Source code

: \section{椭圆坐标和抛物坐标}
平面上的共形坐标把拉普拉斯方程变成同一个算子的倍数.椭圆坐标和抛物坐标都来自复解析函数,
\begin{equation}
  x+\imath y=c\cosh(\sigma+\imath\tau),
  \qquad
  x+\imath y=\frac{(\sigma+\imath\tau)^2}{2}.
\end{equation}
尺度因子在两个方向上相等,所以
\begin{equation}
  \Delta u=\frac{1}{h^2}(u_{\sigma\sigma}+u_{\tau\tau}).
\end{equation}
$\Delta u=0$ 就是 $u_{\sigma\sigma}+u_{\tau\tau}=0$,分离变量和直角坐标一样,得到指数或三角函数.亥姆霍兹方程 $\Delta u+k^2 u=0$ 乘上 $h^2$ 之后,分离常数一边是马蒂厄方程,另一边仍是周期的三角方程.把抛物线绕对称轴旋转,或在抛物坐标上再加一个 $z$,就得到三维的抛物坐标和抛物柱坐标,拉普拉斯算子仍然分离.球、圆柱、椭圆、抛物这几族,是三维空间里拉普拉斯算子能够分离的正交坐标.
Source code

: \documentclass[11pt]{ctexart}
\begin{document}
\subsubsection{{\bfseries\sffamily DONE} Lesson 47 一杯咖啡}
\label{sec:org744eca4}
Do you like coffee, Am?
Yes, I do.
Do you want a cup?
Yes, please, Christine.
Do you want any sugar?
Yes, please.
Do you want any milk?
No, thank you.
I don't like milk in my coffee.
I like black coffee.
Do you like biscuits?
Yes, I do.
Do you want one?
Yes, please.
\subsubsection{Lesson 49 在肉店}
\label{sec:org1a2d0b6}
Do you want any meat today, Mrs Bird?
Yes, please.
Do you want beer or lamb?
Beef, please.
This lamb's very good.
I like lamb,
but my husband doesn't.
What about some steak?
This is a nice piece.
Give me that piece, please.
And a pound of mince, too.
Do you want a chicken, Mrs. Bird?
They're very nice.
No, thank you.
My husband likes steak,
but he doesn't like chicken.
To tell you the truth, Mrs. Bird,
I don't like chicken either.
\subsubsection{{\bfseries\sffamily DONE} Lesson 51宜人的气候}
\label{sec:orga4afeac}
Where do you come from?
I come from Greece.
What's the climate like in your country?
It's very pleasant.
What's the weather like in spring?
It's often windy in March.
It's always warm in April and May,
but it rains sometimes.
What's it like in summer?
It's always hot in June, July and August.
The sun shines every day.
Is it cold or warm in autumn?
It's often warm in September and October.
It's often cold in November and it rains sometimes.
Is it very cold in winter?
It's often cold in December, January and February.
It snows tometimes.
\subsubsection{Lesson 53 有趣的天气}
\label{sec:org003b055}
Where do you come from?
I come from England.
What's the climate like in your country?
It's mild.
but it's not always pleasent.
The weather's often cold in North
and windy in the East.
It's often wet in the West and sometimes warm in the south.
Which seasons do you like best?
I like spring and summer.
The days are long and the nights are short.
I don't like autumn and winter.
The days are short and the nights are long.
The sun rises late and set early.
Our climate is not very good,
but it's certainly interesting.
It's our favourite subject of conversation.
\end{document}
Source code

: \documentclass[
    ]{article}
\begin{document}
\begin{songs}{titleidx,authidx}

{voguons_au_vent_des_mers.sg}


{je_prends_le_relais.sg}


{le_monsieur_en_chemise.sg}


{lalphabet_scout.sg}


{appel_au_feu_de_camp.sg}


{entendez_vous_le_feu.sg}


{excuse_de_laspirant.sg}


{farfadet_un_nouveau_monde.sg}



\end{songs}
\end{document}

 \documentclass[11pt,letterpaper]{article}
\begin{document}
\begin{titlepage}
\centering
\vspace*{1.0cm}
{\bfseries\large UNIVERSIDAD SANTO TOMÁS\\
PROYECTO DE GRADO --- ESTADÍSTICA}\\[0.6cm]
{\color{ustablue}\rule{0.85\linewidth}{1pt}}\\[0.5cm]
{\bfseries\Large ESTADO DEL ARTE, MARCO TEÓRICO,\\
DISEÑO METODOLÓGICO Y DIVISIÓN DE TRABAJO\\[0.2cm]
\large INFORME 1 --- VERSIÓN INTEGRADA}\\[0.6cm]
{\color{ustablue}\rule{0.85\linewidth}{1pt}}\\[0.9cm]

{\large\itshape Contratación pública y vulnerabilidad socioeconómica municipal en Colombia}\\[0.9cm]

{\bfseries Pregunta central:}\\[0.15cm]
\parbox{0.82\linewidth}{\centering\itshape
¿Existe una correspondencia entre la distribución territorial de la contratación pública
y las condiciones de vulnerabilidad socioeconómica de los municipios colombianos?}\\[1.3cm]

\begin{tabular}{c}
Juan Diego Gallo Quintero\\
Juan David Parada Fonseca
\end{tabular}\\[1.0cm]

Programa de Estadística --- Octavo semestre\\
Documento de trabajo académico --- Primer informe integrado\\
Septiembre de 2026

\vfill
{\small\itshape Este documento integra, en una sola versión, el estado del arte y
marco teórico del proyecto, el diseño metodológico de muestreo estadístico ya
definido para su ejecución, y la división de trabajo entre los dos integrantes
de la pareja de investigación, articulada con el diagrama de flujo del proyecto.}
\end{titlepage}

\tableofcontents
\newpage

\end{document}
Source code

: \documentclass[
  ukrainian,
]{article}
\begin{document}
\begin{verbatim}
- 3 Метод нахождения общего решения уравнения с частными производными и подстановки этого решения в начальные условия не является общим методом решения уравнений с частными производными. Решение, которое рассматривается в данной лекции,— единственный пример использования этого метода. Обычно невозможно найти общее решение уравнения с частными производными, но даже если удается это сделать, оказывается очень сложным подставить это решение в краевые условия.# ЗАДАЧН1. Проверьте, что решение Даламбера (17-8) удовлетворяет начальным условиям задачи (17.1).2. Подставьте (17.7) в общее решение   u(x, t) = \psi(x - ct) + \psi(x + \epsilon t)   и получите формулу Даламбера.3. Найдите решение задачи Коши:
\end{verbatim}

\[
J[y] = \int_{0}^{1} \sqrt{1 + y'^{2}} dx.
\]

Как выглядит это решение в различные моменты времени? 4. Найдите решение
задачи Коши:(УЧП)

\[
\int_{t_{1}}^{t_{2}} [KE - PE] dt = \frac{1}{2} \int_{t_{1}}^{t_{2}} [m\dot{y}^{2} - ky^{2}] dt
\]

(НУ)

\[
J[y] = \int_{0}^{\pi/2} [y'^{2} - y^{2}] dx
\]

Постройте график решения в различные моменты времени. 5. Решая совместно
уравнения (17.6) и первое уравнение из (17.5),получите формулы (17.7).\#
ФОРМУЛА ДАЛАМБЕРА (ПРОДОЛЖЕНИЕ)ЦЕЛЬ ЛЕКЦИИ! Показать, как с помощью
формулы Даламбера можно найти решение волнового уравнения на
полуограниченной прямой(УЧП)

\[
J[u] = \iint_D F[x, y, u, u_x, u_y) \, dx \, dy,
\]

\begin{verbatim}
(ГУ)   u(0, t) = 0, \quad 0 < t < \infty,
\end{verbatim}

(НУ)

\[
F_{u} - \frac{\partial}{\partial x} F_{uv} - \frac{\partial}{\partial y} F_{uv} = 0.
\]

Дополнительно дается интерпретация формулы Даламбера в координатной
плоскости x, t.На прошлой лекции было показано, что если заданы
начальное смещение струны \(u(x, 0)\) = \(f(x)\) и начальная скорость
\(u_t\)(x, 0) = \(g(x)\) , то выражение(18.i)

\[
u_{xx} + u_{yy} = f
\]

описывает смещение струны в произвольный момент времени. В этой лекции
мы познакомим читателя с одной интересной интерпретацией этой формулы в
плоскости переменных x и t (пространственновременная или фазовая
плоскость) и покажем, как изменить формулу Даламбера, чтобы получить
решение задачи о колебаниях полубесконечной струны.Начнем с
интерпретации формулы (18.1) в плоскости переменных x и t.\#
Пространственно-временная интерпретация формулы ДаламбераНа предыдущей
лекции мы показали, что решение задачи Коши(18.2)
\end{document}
□ □ □ □ □ □ □
• **What is being asked**:
Some lines above contain the word "frac". Copy each of them.

• **Answer section**:
  x+\imath y=\frac{(\sigma+\imath\tau)^2}{2}.
  \Delta u=\frac{1}{h^2}(u_{\sigma\sigma}+u_{\tau\tau}).
\int_{t_{1}}^{t_{2}} [KE - PE] dt = \frac{1}{2} \int_{t_{1}}^{t_{2}} [m\dot{y}^{2} - ky^{2}] dt
F_{u} - \frac{\partial}{\partial x} F_{uv} - \frac{\partial}{\partial y} F_{uv} = 0.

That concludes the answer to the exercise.